Attitudes like that make it “verboten,” he says, to talk about slavery, gardening and the health benefits of returning to the kitchen.
Great food, he adds, breaks the silence.
“As slaves, we did not get scraps thrown at us. It is not that simple,” Twitty says. “The fuzzy part is when people ate good. The fuzzy part is when people had relationships that were not completely adversarial.”
In a three-day blitz of cooking and conversation aimed at racial reconciliation, Twitty will talk at the Frazier History Museum on Monday, June 5; at The Table restaurant in Portland on Tuesday, June 6; and at the Jewish Community Center on Wednesday, June 7.
The Frazier Museum has raised the money to bring Twitty here, inviting New Roots as a community partner committed to food justice.
“The Frazier is in a food desert,” says Penelope Peavler, the museum’s executive director. “Michael Twitty is a superstar who articulates these issues in a compelling way. Louisville is really lucky to have him visit.”
The visit to Louisville is a first for Twitty among his longtime travels, a “Southern Discomfort Tour,” documented in his acclaimed blog called “Afroculinaria,” which confronts racism and recipes. Twitty’s obsession with the past 400 years of African-American culinary history has led to gigs like being Colonial Williamsburg’s first “Revolutionary in Residence.”
As a cultural interpreter clad in stockings, breeches and a muslin shirt, Twitty led cooking demonstrations in that history theme park earlier this year.
In Louisville, Twitty, 41, will visit farms, compare notes with food justice activists and sign copies of his new book, “The Cooking Gene: A Journey Through African-American Culinary History in the Old South.” There will be talk of hoe cakes, greens, black-eyed peas, barbecue and the making of a proper biscuit.

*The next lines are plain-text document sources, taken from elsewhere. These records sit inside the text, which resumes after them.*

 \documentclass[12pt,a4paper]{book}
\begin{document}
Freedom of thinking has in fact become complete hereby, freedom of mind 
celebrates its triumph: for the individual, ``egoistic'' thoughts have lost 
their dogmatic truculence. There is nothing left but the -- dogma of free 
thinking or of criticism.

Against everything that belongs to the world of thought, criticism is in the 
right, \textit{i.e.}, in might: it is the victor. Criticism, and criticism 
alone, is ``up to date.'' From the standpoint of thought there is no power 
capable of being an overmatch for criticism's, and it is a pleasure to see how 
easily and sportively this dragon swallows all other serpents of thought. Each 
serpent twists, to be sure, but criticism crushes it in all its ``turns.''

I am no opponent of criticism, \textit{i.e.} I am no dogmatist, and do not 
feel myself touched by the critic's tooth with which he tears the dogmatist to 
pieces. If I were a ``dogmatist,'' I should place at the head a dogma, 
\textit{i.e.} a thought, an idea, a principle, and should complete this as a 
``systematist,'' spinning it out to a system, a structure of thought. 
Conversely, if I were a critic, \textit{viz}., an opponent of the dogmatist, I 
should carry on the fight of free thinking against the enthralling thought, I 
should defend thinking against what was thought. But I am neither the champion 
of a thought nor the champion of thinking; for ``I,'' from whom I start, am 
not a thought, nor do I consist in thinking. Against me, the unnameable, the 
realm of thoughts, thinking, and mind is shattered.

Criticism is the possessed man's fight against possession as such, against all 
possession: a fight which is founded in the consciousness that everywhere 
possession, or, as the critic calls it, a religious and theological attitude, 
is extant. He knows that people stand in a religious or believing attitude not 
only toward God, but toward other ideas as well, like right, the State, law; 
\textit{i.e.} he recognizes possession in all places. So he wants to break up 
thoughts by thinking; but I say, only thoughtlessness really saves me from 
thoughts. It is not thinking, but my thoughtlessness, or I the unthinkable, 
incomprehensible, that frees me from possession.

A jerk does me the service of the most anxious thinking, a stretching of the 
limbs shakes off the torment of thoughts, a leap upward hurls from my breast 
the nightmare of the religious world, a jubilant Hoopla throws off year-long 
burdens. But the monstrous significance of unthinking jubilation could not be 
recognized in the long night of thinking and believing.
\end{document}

“Southern food is integral to the American culinary tradition, yet the question of who ‘owns’ it is one of the most provocative touch points in our ongoing struggles over race,” the publisher, Harper Collins, noted in the introduction to Twitty’s memoir debuting in bookstores Aug. 1. “… Twitty takes readers to the white-hot center of this fight.”
While some African-Americans view gardening and cooking with disdain, their ancestors enjoyed some sovereignty through mastering these traditions, Twitty says. While slave cooks received no credit for sustaining Southern households for centuries, they enjoyed a degree of independence.
It’s time, he believes, for urban households to reclaim that spirit. Urban agriculture and local food activism has taken off in Washington, D.C., Detroit, New York City and Oakland. In Louisville, Twitty will be hosted by New Roots, the nonprofit organization behind 12 cooperative “Fresh Stops.” These markets, hosted mainly by churches, pool residents’ funds to purchase locally grown food in bulk to bring fresh vegetables to working class and poor households.
“Black people had to leave the rural areas to make a living and leave oppression. That took us away from a lot of life skills and stability that was passed down from generation to generation,” says Twitty. “That is what we are trying to get back. Somebody who had control over their food system is not a slave. If you think being agricultural makes you enslaved, you are forgetting that agriculture is the root of civilization.”
That is why Twitty is proud to don historical costume and provoke conversation.
He will sign copies of his book at the Frazier History Museum, 829 W. Main St., from 6-7:30 p.m. on Monday, June 5, in a program free to museum members and New Roots subscribers. The talk is $12 for museum non-members. Tickets for a rooftop dinner to follow cost $100.
Besides talking about slavery, Twitty’s writings explore his Jewish roots, like @KosherSoul, his Twitter handle that boasts 14,000 followers. Twitty will celebrate those traditions by cooking up black-eye pea hummus on Tuesday, June 6, from 6-8 p.m. at The Table, 1800 Portland Ave. Tickets are $5.
At the New Roots’ event on Wednesday, June 7, at 2:30 p.m., Twitty will be the guest chef at the Jewish Community Center, 3600 Dutchmans Lane, when shareholders claim their first vegetables of the 2017 growing season.
“This is a unique opportunity for everyone interested in food, culture and justice to connect,” says Karyn Moskowitz, executive director at New Roots. Twitty’s visit provides a venue “to spread the word about how Fresh Stop Markets use a cooperative economic model to help solve food insecurity in our region.”